**REQUIRED WORK**
In the data below, find each line that contains the word "used" and copy it.

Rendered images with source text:
◇ ◇ ◇

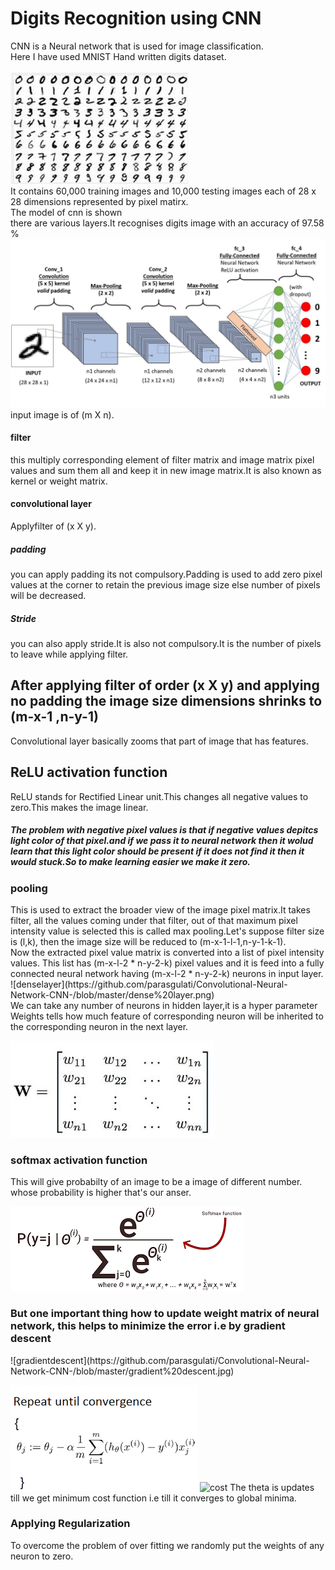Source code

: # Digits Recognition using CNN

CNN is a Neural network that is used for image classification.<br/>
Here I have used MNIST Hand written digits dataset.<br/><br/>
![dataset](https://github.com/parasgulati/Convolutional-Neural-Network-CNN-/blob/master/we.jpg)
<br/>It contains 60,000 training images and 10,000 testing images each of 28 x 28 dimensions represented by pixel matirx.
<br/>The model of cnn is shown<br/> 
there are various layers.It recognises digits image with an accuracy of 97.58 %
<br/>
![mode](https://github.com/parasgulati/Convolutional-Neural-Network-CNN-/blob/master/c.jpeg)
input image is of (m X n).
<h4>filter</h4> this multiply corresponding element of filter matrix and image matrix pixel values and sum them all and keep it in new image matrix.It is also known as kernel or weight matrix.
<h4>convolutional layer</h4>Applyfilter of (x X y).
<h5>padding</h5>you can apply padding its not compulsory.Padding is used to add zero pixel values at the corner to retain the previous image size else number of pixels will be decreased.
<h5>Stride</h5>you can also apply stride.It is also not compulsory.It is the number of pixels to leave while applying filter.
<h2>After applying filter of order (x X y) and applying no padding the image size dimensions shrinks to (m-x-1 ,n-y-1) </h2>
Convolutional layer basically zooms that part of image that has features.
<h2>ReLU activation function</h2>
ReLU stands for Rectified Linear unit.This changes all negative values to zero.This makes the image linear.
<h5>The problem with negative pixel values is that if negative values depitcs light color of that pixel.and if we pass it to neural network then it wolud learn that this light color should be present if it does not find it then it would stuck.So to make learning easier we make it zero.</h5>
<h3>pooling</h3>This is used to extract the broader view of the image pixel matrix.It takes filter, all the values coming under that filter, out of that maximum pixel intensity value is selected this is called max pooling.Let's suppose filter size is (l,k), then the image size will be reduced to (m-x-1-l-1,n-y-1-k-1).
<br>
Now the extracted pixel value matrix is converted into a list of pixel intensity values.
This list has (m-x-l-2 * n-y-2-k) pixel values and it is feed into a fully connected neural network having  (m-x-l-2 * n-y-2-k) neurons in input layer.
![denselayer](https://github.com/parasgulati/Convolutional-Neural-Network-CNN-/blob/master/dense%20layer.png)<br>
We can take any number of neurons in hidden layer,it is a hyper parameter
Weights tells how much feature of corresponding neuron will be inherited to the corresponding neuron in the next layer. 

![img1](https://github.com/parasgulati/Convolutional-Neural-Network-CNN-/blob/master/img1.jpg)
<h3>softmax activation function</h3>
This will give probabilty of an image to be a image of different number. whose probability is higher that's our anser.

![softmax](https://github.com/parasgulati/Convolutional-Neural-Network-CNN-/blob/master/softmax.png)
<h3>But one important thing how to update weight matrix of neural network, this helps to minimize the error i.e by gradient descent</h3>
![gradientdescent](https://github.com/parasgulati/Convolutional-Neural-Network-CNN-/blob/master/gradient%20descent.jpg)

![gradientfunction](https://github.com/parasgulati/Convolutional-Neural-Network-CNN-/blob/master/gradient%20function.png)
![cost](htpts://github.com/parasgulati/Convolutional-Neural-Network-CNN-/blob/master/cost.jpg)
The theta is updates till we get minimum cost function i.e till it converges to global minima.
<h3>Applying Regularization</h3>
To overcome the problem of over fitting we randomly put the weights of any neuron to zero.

◇ ◇ ◇

**EXPECTED ANSWER**
CNN is a Neural network that is used for image classification.<br/>
Here I have used MNIST Hand written digits dataset.<br/><br/>
<h5>padding</h5>you can apply padding its not compulsory.Padding is used to add zero pixel values at the corner to retain the previous image size else number of pixels will be decreased.
<h3>pooling</h3>This is used to extract the broader view of the image pixel matrix.It takes filter, all the values coming under that filter, out of that maximum pixel intensity value is selected this is called max pooling.Let's suppose filter size is (l,k), then the image size will be reduced to (m-x-1-l-1,n-y-1-k-1).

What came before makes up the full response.